Semua akun harus di rekonsiliasi untuk memastikan semua transaksi telah diukur, diakui, dan dilaporkan dengan benar. Artinya, akuntan di semua lini dan seksi harus melakukan fungsi ini. Software akuntansi belum mampu mengambil-alih fungsi ini.

Fungsi Evaluasi

Fungsi evaluasi dilakukan oleh akuntan lain, yakni internal dan external auditors, melalui proses AUDIT.

Khususnya oleh auditor internal, proses evaluasi tidak hanya dilakukan pada transaksi dan laporan keuangan yang dihasilkan saja, melainkan juga pada system termasuk prosedur dan software akuntansi yang digunakan untuk mengolah data transaksi dan menyusun laporan keuangan.

Fungsi Rekomendasi

Validasi, Analisa, Rekonsiliasi dan Evaluasi tidak ada gunanya jika tidak menghasilkan rekomendasi karena tidak ada sistem yang sempurna.

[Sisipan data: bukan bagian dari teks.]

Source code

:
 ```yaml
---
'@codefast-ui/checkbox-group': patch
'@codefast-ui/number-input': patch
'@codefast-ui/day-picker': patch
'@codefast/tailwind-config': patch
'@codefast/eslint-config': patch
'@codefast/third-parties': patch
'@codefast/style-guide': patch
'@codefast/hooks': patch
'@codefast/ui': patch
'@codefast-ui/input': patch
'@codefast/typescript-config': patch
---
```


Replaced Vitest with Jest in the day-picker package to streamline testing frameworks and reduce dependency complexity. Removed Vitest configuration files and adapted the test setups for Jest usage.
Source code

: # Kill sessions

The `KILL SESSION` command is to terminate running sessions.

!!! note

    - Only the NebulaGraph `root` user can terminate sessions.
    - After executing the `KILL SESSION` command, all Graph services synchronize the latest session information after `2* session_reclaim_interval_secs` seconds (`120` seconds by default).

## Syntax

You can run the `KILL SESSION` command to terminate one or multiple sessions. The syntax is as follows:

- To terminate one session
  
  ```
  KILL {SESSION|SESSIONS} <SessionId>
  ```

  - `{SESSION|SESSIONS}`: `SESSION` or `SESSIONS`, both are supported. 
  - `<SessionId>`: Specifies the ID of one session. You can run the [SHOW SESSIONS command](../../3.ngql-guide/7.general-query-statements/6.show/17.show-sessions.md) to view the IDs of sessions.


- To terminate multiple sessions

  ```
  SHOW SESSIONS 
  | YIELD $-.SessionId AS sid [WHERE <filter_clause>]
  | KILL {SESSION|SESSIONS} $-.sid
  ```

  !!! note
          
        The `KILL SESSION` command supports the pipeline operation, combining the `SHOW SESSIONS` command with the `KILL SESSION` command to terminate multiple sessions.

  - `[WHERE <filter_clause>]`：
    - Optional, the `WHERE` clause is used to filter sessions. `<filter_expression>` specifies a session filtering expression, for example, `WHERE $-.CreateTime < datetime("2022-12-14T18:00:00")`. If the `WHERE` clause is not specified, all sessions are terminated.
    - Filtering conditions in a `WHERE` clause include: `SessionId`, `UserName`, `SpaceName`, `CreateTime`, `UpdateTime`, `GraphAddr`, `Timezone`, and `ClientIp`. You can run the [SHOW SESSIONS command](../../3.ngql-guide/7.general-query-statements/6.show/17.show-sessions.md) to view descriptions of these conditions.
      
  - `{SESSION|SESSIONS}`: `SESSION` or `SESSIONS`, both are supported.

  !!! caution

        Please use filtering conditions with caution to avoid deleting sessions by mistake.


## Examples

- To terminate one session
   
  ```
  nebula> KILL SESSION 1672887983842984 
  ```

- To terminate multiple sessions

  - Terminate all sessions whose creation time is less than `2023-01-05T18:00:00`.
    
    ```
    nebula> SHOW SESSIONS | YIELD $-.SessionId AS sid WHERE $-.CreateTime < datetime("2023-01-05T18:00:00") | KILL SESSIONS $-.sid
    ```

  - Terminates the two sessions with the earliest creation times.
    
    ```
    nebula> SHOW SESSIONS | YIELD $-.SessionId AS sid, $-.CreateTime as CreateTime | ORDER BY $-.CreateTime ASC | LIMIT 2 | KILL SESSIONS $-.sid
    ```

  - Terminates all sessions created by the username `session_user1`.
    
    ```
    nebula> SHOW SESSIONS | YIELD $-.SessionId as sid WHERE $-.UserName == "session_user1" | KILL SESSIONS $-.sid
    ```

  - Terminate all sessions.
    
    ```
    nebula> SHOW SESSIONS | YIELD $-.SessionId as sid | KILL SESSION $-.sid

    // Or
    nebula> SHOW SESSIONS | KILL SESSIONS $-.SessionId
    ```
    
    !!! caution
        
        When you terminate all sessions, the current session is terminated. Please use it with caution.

Sebagian dari kita pasti pernah mendengar istilah “No body is perfect” begitu juga dengan software akuntansi pasti tidak ada saja yang namanya bug, cacat dan lain sebagainya apalagi jika software akuntansinya belum diupdate.

Misalnya, hasil validasi, analisa, rekonsiliasi, dan evaluasi akun kas menemukan salah pengukuran atau pengakuan atau pelaporan atau ketiganya. Atas temuan ini harus dibuatkan rekomendasi apakah perlu reversal, adjustment, atau correction entry?

Fungsi Perbaikan (Revisi dan Koreksi)

Fungsi rekomendasi hanya akan efektif bila ada tindak lanjut berupa perbaikan.

Akuntan bertanggungjawab untuk memastikan jurnal yang diperlukan sudah benar-benar di input, dan hasil perbaikan telah sesuai dalam laporan keuangan

Software akuntansi tidak akan bisa digunakan jika tidak ada manusia yang menjalankannya. Untuk mengerti penggunaan software akuntansi secara keseluruhan memerlukan seorang akuntan yang benar-benar handal. Disinilah fungsi seorang akuntan. Akuntan lebih mengerti penjurnalan dibandingkan orang biasa yang tidak mengerti apa-apa mengenai akuntansi namun harus menggunakan software akuntansi. Orang biasa dinilai lambat untuk menguasai program dalam software akuntansi jika tidak benar-benar mengerti akuntansi maka dari itu seseorang yang bekerja dalam perusahaan akuntansi pun harus belajar akuntansi jika ingin benar-benar mengerti mengenai software akuntansi.

 

Demikian artikel kali ini. Semoga bermanfaat & salam sukses!